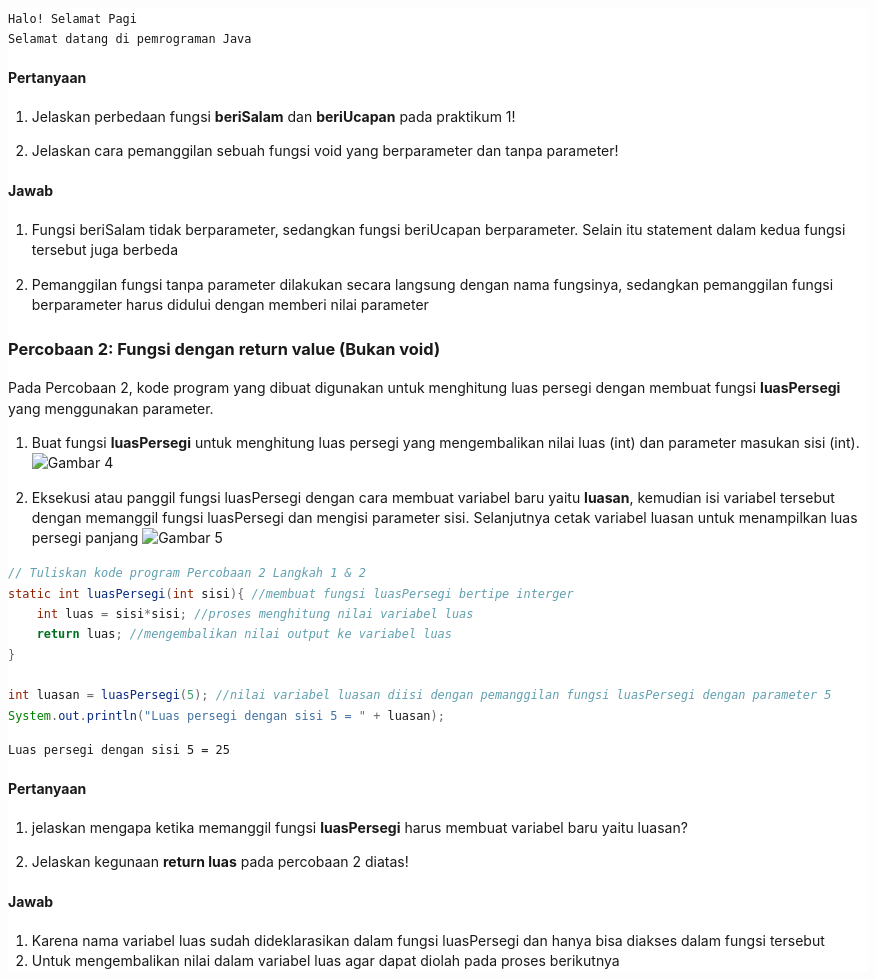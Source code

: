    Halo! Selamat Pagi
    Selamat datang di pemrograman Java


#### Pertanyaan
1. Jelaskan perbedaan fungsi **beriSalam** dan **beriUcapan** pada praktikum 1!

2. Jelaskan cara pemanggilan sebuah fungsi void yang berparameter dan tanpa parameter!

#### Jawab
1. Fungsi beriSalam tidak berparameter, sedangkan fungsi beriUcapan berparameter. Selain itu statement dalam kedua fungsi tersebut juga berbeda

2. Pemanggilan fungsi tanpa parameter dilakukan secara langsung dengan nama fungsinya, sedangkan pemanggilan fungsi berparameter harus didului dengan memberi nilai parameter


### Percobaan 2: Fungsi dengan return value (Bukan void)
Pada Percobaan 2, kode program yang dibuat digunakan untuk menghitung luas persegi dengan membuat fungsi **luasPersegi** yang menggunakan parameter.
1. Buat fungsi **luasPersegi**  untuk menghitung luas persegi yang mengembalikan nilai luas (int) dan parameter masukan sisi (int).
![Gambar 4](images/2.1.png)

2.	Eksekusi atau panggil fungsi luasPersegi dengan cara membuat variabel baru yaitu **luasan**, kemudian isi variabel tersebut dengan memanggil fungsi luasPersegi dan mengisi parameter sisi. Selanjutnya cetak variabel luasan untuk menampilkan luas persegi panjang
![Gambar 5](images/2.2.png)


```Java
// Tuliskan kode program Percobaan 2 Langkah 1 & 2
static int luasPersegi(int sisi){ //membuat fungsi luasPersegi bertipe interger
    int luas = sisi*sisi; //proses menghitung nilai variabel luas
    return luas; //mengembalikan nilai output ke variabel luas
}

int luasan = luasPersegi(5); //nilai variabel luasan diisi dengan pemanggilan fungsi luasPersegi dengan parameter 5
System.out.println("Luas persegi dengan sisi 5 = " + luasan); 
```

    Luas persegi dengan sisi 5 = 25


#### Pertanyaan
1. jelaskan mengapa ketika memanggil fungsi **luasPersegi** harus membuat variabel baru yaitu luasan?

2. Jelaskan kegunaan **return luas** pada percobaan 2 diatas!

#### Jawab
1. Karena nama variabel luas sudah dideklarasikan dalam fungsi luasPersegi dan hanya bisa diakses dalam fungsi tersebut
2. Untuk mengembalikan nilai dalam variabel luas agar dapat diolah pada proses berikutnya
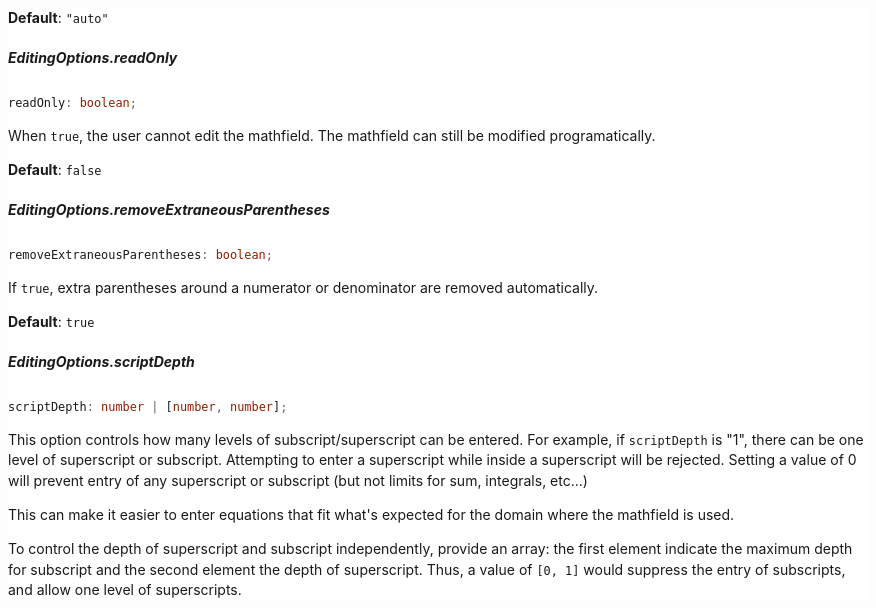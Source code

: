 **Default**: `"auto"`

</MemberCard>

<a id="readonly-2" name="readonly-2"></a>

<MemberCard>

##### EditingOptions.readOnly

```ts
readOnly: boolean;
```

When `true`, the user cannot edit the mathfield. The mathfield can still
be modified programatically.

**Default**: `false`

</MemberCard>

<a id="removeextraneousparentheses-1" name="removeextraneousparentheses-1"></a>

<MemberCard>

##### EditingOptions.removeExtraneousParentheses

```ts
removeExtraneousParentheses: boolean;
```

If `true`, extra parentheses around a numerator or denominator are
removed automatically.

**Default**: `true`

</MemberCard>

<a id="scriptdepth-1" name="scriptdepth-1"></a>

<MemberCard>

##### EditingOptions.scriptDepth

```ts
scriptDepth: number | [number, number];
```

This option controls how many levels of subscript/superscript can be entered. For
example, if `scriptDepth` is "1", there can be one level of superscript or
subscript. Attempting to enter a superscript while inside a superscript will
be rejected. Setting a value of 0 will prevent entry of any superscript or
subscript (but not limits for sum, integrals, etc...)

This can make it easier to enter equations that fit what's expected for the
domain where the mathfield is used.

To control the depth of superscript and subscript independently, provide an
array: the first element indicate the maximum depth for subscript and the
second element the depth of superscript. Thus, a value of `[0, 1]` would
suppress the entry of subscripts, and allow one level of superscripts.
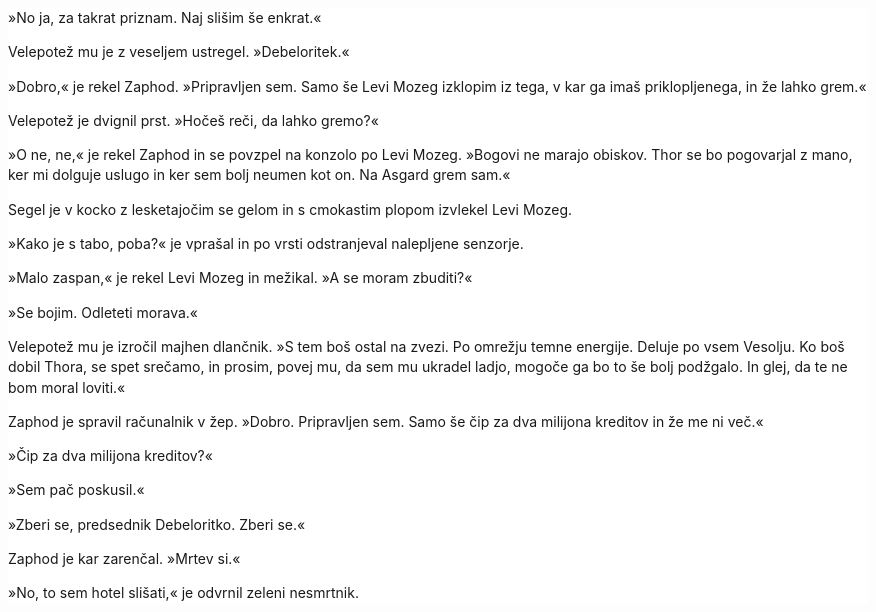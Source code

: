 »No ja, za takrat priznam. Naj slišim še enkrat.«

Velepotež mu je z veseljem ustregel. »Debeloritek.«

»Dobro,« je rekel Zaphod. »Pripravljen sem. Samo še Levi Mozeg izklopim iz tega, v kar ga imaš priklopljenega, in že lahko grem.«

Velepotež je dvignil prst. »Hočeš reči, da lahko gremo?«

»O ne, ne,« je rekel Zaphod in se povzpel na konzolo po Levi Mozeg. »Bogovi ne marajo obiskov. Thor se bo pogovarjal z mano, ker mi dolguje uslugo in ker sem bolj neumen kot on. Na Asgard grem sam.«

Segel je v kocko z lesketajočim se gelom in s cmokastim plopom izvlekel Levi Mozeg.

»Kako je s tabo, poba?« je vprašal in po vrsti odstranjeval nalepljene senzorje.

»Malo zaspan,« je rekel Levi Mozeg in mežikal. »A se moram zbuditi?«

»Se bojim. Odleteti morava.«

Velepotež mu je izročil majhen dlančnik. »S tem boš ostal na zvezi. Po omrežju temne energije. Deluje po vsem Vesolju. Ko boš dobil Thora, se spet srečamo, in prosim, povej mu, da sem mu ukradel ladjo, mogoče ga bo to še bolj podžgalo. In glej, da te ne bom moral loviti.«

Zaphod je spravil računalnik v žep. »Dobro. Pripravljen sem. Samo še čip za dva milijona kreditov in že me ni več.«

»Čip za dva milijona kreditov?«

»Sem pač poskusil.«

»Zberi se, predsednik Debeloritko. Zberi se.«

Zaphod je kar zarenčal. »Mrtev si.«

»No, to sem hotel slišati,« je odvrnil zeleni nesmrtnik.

= = =

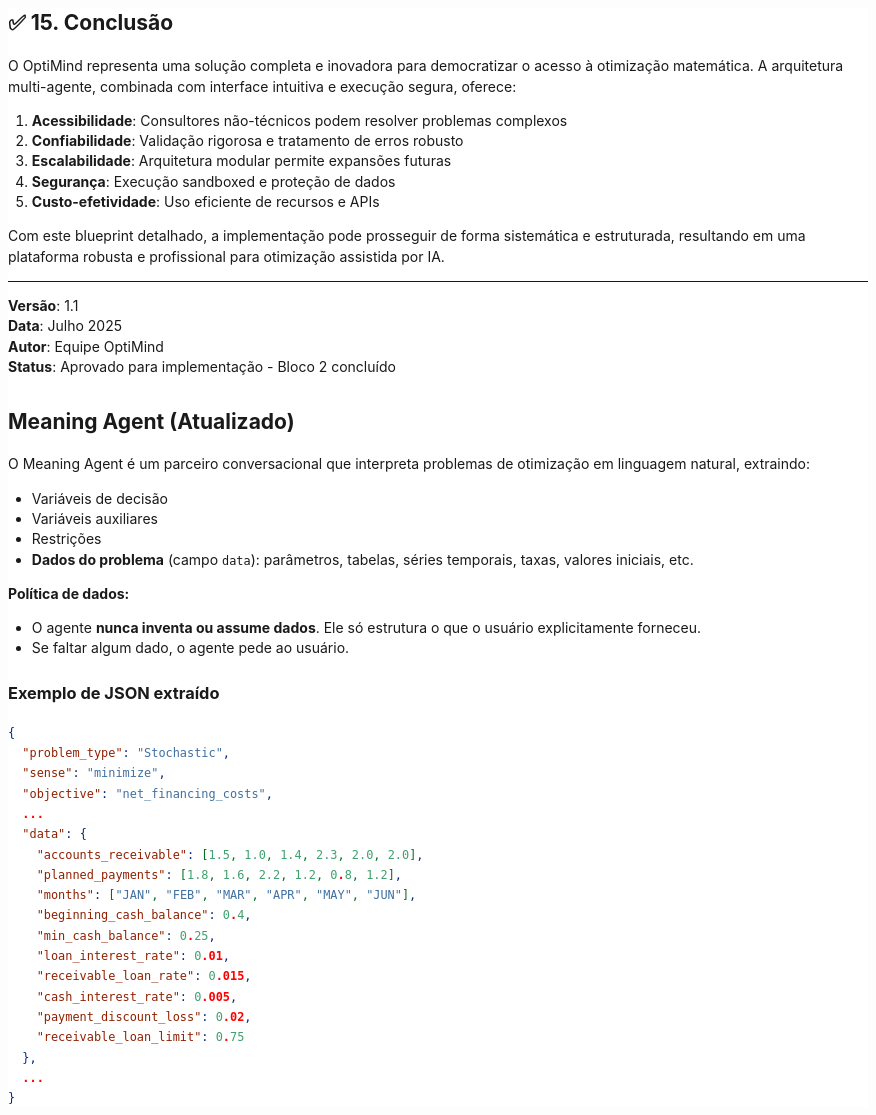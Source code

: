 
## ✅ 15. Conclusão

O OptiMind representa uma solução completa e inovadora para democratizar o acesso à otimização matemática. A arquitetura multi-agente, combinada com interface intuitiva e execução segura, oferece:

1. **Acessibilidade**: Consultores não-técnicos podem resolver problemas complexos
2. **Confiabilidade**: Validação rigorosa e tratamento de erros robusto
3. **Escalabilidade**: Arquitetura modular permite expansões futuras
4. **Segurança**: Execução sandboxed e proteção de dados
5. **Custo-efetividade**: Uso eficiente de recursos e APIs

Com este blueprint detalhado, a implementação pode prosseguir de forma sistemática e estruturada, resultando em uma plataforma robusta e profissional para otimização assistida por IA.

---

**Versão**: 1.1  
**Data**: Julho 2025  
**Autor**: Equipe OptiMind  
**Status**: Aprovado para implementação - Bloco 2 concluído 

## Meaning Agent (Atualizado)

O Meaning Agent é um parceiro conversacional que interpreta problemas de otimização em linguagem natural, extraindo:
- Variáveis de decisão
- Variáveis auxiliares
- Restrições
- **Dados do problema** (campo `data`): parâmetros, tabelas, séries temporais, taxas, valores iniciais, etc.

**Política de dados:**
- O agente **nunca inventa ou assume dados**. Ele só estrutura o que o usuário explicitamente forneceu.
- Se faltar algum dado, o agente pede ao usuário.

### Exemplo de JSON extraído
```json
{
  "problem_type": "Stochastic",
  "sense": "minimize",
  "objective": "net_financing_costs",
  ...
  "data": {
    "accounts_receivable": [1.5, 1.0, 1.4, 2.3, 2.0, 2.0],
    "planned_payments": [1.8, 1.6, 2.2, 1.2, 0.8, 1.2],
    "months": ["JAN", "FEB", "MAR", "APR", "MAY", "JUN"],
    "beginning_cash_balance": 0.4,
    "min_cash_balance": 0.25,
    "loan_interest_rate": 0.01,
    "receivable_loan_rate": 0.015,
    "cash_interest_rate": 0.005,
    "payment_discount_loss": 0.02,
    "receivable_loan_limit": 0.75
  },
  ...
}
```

= = =

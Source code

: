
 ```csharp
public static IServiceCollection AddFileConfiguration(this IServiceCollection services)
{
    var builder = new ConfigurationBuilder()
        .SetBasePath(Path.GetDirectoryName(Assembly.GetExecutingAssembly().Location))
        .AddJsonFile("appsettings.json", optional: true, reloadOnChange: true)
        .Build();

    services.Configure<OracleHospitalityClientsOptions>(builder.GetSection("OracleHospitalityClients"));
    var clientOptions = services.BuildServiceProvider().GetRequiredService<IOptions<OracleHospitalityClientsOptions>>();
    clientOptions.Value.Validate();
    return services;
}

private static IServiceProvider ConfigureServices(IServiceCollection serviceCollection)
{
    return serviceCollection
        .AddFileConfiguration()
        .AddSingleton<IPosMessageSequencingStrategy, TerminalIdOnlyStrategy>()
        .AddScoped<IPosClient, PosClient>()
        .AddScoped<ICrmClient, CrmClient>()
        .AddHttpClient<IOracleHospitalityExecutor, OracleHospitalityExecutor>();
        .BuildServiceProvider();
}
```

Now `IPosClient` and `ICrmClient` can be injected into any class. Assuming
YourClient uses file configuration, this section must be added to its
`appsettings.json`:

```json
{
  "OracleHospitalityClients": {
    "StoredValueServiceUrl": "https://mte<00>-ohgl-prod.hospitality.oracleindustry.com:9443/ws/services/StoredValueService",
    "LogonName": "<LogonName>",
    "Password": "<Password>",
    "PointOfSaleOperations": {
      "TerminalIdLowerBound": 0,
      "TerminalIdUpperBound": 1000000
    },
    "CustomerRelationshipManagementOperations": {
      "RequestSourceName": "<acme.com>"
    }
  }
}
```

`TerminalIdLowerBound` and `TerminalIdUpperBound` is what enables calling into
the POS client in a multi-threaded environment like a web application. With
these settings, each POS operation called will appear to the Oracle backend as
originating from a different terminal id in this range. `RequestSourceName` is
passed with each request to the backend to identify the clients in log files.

= = =

## HOW TO COMPLETE THIS TASK
Using the data above, transcribe the lines that run from the line with "Velepotež je dvignil" to the line with "rekel Zaphod in", both ends kept, and output nothing else.

## WRITTEN RESPONSE
Velepotež je dvignil prst. »Hočeš reči, da lahko gremo?«

»O ne, ne,« je rekel Zaphod in se povzpel na konzolo po Levi Mozeg. »Bogovi ne marajo obiskov. Thor se bo pogovarjal z mano, ker mi dolguje uslugo in ker sem bolj neumen kot on. Na Asgard grem sam.«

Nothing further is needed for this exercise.